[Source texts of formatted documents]
§ §

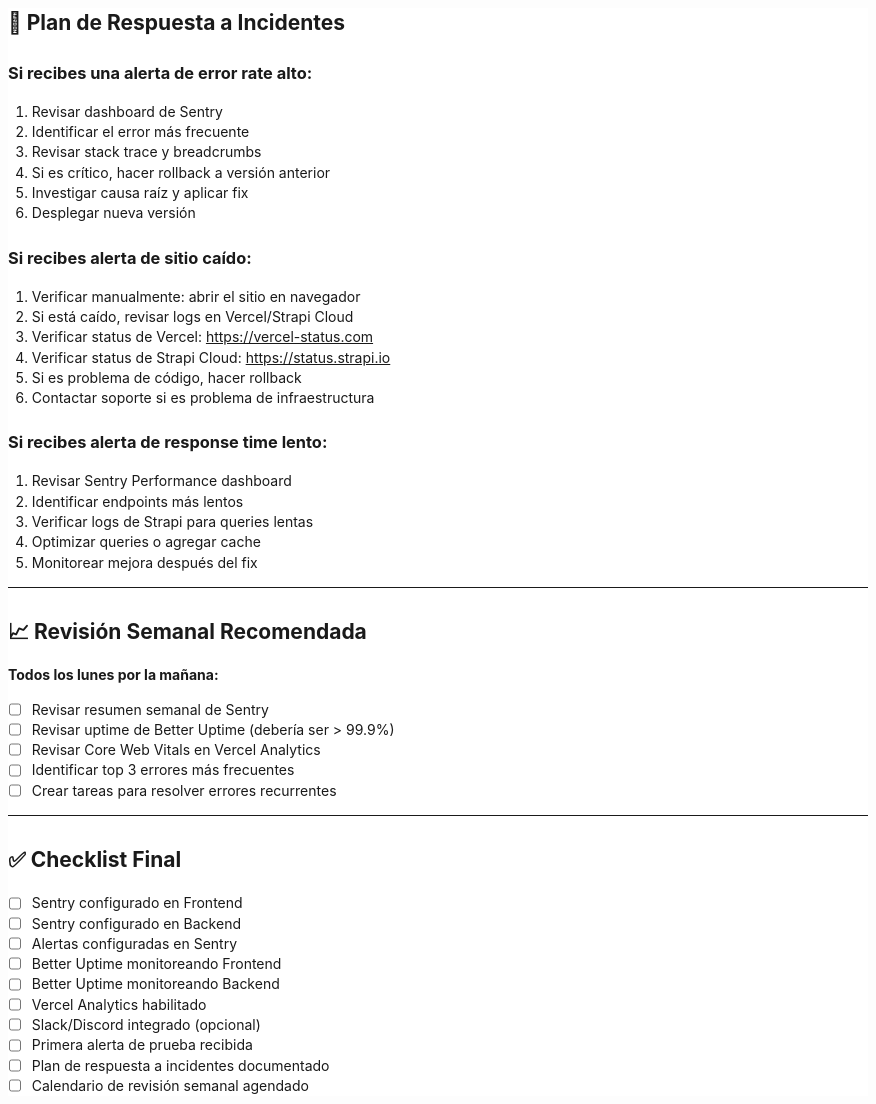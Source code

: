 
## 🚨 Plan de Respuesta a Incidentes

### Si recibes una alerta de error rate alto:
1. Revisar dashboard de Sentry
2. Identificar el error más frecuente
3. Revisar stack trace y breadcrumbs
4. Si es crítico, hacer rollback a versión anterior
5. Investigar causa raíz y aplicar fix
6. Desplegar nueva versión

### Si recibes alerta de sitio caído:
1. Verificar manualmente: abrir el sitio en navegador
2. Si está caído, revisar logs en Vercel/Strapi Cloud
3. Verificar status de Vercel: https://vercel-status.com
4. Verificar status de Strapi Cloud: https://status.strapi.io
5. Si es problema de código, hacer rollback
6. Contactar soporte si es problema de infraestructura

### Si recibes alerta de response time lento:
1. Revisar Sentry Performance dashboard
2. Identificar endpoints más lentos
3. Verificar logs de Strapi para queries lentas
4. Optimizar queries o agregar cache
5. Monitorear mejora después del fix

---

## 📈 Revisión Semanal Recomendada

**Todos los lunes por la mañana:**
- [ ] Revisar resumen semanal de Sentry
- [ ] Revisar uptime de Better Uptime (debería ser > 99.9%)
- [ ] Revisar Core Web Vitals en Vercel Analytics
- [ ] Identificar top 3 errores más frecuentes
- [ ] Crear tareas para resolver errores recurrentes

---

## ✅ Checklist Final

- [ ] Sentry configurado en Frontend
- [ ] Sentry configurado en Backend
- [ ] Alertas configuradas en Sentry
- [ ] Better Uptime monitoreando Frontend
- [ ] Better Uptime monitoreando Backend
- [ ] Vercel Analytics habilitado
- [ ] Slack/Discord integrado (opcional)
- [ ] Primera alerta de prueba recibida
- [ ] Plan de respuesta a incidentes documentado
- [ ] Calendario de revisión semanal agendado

§ §

# [Problem to work on]
Count the lines of the data that hold the word "Frontend". Report the count and nothing more.

# [Response for this exercise]
2